When most executives plan for retirement, they focus on things like asset allocation, tax efficiency, and healthcare. But there’s a silent risk that can quietly derail even the best-laid plans: inflation.
For high-net-worth individuals, inflation doesn’t just mean higher prices at the grocery store. It affects travel plans, property taxes, healthcare expenses, and charitable giving. Even at modest levels, inflation can erode purchasing power significantly over a 20- to 30-year retirement.
The Real Impact
A $250,000 lifestyle today could cost over $450,000 in 25 years with just 2.5% annual inflation. That’s why Wealthvisory incorporates inflation-adjusted projections as part of the SmartMethod™ process.
Protecting Your Plan
- Allocate assets to include growth investments like equities.

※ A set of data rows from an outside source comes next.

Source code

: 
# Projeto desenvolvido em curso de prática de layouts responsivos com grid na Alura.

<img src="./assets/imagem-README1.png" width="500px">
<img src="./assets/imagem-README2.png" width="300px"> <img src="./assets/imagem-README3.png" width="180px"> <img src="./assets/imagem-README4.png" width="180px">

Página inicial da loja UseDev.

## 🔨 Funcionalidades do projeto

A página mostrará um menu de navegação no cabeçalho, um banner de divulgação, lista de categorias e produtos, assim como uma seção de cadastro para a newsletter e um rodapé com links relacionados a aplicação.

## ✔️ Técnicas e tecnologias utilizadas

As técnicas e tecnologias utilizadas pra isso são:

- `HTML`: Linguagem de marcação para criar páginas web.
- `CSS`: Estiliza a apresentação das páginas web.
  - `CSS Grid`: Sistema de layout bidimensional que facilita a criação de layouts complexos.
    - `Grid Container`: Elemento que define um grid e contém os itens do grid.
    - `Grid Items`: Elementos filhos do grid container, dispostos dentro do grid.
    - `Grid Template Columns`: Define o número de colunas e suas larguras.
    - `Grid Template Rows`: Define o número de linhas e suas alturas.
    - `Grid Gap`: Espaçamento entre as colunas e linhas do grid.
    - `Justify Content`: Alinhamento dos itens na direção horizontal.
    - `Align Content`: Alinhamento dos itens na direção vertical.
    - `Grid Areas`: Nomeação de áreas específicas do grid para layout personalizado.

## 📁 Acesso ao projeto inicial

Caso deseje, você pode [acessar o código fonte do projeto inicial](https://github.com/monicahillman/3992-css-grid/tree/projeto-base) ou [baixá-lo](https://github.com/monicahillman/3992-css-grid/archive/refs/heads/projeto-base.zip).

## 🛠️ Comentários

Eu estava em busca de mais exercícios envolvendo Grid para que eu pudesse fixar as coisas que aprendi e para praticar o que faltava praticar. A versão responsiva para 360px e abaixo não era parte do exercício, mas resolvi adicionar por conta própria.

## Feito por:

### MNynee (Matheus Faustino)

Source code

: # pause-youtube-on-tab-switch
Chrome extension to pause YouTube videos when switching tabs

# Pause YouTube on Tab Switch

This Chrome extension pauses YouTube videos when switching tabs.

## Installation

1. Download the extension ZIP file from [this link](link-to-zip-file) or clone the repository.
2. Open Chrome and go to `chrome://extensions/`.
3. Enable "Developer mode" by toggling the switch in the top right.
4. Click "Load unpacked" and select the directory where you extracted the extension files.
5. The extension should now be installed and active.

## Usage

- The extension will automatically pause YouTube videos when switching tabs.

- Reassess insurance coverage for long-term care and medical inflation.
- Review your withdrawal strategy regularly.
Don’t Underestimate Longevity
With medical advances and healthier lifestyles, many retirees will spend 30+ years in retirement. This amplifies the impact of inflation, making it critical to build plans that anticipate your needs decades from now—not just at age 65.
Staying Ahead of the Curve
Retirement isn’t just about reaching a number—it’s about maintaining a lifestyle. The SmartMethod™ ensures that your plan keeps pace with life’s rising costs so you can enjoy the retirement you’ve earned.